I've never attempted to fish around Laurel Falls - that area is almost always packed...all I know of it is from a book I read, and according to it, there are fish above the falls.

01-11-2008, 01:43 PM
Laurel Creek above the falls is very tight. In fact the creek is tight down lower also. Last year it wouldn't have been worth it, as for size of brookies. I thought I knew how far ten inches is but in reality it is a longer than you think. Next time you get a fish you think is ten inches, take a tape measure or measure your rod handle, and you will see that most fish you think are ten inches are more like nine or eight. It is easy to overestimate. I don't mean to say that you fine folks are lying, I just know how easy it is to think they are big.

With that said anyone who knows me and especially in the past, how many days I spent on high altitude streams in the park. It took me 8 years until I caught a Brook Trout of 11 1/2 ". That is my biggest to date and it took right above the Chimneys Picnic area on a Joe's Hopper.

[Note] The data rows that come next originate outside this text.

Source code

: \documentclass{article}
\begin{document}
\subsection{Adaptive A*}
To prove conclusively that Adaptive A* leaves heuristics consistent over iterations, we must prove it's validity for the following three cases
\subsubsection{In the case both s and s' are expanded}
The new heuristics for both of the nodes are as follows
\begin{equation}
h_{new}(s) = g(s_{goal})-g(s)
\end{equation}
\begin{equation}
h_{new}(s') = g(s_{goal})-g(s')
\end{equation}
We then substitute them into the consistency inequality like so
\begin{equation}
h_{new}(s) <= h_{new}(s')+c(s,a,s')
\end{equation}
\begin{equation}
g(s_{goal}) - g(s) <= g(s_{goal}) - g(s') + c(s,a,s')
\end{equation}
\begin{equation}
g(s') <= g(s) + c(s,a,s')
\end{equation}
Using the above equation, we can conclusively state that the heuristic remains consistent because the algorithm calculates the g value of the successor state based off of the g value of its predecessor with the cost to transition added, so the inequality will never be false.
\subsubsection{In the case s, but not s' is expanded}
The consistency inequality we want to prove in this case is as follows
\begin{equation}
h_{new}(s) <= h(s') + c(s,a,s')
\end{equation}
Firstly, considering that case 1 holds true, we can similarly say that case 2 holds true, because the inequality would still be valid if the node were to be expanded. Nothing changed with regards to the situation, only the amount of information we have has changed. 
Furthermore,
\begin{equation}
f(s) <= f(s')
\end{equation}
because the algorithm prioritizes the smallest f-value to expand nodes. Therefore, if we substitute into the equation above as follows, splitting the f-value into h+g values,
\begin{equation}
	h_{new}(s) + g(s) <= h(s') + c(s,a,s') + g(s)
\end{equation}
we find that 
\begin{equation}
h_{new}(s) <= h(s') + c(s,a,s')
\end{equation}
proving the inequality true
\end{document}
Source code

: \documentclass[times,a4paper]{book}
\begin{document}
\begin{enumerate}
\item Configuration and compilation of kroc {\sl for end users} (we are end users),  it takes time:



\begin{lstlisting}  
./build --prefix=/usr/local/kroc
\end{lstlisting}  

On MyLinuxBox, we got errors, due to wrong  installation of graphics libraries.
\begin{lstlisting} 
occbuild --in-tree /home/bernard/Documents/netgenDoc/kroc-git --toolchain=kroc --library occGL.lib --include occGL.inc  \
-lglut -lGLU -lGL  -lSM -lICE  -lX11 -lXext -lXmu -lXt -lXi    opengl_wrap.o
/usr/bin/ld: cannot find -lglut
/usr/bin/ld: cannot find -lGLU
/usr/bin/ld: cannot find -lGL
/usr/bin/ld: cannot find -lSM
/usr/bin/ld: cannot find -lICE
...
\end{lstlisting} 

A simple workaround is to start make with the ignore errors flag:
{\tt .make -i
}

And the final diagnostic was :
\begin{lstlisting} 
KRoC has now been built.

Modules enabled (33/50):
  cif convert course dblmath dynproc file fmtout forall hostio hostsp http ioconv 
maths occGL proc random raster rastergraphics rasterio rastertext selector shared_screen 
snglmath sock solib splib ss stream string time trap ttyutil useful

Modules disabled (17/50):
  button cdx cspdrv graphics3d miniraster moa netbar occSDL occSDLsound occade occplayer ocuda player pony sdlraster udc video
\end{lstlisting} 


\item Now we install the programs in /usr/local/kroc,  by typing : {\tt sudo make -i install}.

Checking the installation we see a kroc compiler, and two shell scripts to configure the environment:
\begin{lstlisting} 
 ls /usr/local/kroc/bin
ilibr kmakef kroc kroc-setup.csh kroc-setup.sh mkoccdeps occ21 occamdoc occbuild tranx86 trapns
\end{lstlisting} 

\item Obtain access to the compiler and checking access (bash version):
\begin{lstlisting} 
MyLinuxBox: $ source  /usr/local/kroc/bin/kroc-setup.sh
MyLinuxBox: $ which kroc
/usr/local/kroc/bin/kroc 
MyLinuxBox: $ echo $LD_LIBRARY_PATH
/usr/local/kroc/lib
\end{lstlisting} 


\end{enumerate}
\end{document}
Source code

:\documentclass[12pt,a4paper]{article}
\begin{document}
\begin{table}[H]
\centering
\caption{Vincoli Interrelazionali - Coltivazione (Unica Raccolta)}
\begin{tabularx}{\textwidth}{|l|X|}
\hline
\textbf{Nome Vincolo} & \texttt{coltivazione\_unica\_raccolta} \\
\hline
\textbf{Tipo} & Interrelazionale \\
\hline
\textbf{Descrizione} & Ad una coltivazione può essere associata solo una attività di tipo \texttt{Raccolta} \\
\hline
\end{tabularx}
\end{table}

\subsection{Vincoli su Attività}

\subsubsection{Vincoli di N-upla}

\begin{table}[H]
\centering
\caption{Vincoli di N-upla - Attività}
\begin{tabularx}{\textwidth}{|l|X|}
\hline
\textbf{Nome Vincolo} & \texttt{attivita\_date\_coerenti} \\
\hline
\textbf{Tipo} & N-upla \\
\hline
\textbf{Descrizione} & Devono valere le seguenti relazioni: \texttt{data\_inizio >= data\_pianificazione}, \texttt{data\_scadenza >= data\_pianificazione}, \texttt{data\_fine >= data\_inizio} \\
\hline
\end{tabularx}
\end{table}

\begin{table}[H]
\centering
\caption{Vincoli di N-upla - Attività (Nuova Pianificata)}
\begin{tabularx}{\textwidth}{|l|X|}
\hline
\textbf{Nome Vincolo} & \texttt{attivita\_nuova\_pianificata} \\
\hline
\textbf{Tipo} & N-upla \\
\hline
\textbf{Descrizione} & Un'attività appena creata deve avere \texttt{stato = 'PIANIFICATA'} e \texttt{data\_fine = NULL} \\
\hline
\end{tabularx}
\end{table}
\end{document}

This leads me to the next point. I have always caught Brook trout at lower altitude than the general population think they are. I have caught a few as low as Cambell Overlook, which should be barely 2000ft. They can be caught sporadically with easy between Cambell overlook and the Stone bridge at Chimney's Picnic area. They do appear more often upstream of there but they are not as scarce down low as people think.

01-11-2008, 02:13 PM
Hans, are you saying that fisherman stretch the truth?:eek: I can't believe that any of us would stoop so low as to embellish anything...:rolleyes:

This past year I used a very simple system for measuring fish. I measured my left hand from the tip of the index finger to the crease below my palm and found that it was exactly 8". I have a hard enough time catching, landing and releasing fish without a net or any other help in the park so that was the best way for me (plus most fish in the park are below 8", anyway). If the fish is bigger than my hand, I do have a 10" mark on my flyrod, but its harder to measure the fish as they get bigger, unless you take them out of the water and then lay them on a rock or on the bank. Since I hate to take the fish very far from the water (even for a picture) I usually have to guesstimate anything larger than 10".

I'd love to know how folks are able to hold onto fish and stretch a tape at the same time. I realize that we have strayed away from the brookie topic, but was curious on other folks methods of measuring.

My observations from this past year: 98% of the brookies I caught this year were less than 8" and I would say that probably 90% were 6" or less. But there were a larger number between 6 and 8" than I thought there would be. Is it possible that many of the youngest/smallest brookies were weeded out by the drought this summer?

And remember: 58.67% of all statistics are made up...especially during election years....

01-11-2008, 07:22 PM

I've caught quite a few fish up there (WPLP) and quite a few brookies but only one or two in the size we're talking about. I'll have to say that when I caught the one larger brookie (~10.17") up on WPLR, I was a bit surprised. It's color was starting to fade so I would guess it had been in there a while. Since I released it, I imagine it's still up there unless it's gone on to brookie heaven.

I talked with Daniel in the shop today and he said he had fished above Laurel falls and didn't scare up a single fish. He and Ted agreed that the creek below the falls is worth fishing but above the falls, as Hans said, is apparently awfully tight quarters.